--- START ---

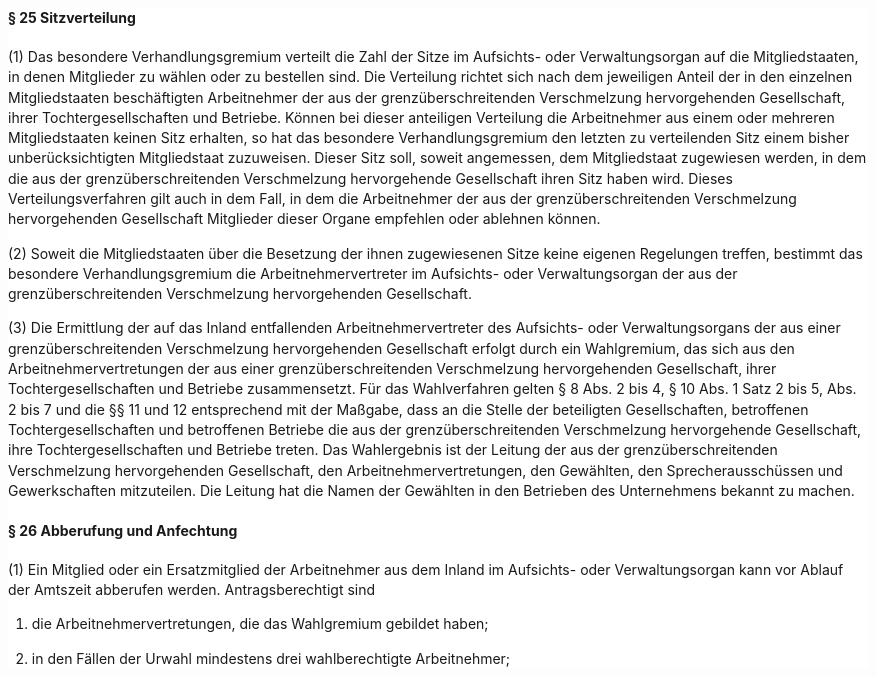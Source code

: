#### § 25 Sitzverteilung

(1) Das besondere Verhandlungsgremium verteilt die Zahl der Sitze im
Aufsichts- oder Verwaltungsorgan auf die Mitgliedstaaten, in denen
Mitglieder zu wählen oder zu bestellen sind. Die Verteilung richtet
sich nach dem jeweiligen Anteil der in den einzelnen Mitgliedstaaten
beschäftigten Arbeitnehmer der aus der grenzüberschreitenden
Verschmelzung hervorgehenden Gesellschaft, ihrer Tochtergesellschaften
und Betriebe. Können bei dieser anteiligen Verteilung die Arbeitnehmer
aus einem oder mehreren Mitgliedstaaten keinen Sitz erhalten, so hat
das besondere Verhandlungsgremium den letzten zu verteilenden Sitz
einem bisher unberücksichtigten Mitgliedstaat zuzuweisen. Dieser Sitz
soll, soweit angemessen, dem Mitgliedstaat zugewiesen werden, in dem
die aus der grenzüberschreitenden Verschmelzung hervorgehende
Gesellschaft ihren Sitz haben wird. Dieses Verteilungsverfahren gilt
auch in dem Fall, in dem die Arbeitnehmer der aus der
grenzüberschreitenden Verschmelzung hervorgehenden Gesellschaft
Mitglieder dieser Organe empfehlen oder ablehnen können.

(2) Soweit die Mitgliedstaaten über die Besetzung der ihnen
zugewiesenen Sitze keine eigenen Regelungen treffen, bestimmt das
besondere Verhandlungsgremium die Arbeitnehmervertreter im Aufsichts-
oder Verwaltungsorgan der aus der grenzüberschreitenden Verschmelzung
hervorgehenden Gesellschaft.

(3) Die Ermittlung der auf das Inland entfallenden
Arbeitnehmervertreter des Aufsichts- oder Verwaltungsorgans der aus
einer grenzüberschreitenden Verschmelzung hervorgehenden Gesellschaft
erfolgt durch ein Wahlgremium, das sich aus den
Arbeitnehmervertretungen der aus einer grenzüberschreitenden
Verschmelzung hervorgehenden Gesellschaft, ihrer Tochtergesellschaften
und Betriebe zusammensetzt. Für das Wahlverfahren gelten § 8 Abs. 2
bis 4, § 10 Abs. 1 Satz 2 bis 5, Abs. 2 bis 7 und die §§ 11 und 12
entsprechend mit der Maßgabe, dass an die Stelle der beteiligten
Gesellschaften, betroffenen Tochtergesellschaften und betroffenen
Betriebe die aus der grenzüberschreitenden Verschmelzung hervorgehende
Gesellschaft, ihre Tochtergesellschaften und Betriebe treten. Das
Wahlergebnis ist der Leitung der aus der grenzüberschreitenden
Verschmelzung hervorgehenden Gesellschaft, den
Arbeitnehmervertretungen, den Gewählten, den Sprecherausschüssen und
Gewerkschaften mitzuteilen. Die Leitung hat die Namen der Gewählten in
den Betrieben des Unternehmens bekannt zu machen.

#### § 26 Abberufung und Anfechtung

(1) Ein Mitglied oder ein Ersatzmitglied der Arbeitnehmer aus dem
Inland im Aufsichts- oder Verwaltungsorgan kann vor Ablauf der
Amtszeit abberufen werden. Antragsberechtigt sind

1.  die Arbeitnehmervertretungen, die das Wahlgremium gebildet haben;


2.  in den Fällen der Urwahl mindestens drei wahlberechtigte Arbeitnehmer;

--- END ---
--- START ---

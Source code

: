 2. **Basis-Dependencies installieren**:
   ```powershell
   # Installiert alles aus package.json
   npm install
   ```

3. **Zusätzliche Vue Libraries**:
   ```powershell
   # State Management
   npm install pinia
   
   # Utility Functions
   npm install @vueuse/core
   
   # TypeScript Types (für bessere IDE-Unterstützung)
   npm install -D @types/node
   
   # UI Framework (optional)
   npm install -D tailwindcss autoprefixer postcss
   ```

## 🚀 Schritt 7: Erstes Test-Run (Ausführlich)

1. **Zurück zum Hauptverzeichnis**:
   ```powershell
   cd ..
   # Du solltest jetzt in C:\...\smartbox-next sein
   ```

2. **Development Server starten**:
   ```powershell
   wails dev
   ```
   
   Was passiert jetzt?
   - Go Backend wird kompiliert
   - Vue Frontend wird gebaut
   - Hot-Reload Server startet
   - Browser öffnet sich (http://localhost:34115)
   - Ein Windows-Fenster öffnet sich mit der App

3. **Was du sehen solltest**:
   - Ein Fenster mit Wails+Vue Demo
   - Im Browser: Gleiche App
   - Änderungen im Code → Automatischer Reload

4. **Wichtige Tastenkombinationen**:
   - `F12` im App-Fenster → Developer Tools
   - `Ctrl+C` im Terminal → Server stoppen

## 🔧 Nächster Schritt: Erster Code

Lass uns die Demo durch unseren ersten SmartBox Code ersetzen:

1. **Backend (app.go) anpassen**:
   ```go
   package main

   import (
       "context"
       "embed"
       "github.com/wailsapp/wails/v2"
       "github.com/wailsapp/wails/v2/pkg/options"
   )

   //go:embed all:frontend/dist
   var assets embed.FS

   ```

--- END ---

◆ INSTRUCTIONS TO FOLLOW ◆
Pull from the data each line where the string "Reload" turns up.

◆ EXERCISE ANSWER ◆
   - Hot-Reload Server startet
   - Änderungen im Code → Automatischer Reload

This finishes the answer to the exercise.